══ GIVEN ENTRIES

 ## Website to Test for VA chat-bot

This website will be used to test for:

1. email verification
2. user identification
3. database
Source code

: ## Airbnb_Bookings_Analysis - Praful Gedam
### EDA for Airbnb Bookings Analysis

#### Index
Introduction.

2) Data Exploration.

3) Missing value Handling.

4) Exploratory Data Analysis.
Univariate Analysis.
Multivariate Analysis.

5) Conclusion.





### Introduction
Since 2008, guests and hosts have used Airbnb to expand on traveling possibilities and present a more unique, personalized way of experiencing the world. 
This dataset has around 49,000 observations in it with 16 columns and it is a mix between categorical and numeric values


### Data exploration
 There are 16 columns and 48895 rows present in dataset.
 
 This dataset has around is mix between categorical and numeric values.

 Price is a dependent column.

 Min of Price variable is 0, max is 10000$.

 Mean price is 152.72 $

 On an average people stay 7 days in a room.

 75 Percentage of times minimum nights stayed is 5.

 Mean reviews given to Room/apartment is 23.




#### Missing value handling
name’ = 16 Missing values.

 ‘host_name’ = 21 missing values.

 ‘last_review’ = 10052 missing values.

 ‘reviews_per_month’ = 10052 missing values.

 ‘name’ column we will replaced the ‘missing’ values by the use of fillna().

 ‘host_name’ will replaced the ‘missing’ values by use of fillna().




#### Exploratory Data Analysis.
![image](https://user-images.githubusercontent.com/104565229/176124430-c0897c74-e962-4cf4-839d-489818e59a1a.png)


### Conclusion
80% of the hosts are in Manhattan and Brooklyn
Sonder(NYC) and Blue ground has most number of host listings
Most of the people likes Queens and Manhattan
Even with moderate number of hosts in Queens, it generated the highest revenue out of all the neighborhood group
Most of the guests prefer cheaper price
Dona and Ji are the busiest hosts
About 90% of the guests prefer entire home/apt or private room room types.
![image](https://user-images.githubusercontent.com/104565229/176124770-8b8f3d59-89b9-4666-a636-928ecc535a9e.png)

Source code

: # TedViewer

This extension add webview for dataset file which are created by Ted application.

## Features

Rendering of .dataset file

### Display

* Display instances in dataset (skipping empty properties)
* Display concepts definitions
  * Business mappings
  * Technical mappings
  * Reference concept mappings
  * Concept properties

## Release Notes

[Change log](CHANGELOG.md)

════

_YOUR GOAL_
Nothing from before the line containing "Mean reviews given to Room/apartment is 23." should appear; copy that line and each one after it through the last line of the entries, exactly.

_EXERCISE OUTPUT_
 Mean reviews given to Room/apartment is 23.




#### Missing value handling
name’ = 16 Missing values.

 ‘host_name’ = 21 missing values.

 ‘last_review’ = 10052 missing values.

 ‘reviews_per_month’ = 10052 missing values.

 ‘name’ column we will replaced the ‘missing’ values by the use of fillna().

 ‘host_name’ will replaced the ‘missing’ values by use of fillna().




#### Exploratory Data Analysis.
![image](https://user-images.githubusercontent.com/104565229/176124430-c0897c74-e962-4cf4-839d-489818e59a1a.png)


### Conclusion
80% of the hosts are in Manhattan and Brooklyn
Sonder(NYC) and Blue ground has most number of host listings
Most of the people likes Queens and Manhattan
Even with moderate number of hosts in Queens, it generated the highest revenue out of all the neighborhood group
Most of the guests prefer cheaper price
Dona and Ji are the busiest hosts
About 90% of the guests prefer entire home/apt or private room room types.
![image](https://user-images.githubusercontent.com/104565229/176124770-8b8f3d59-89b9-4666-a636-928ecc535a9e.png)

Source code

: # TedViewer

This extension add webview for dataset file which are created by Ted application.

## Features

Rendering of .dataset file

### Display

* Display instances in dataset (skipping empty properties)
* Display concepts definitions
  * Business mappings
  * Technical mappings
  * Reference concept mappings
  * Concept properties

## Release Notes

[Change log](CHANGELOG.md)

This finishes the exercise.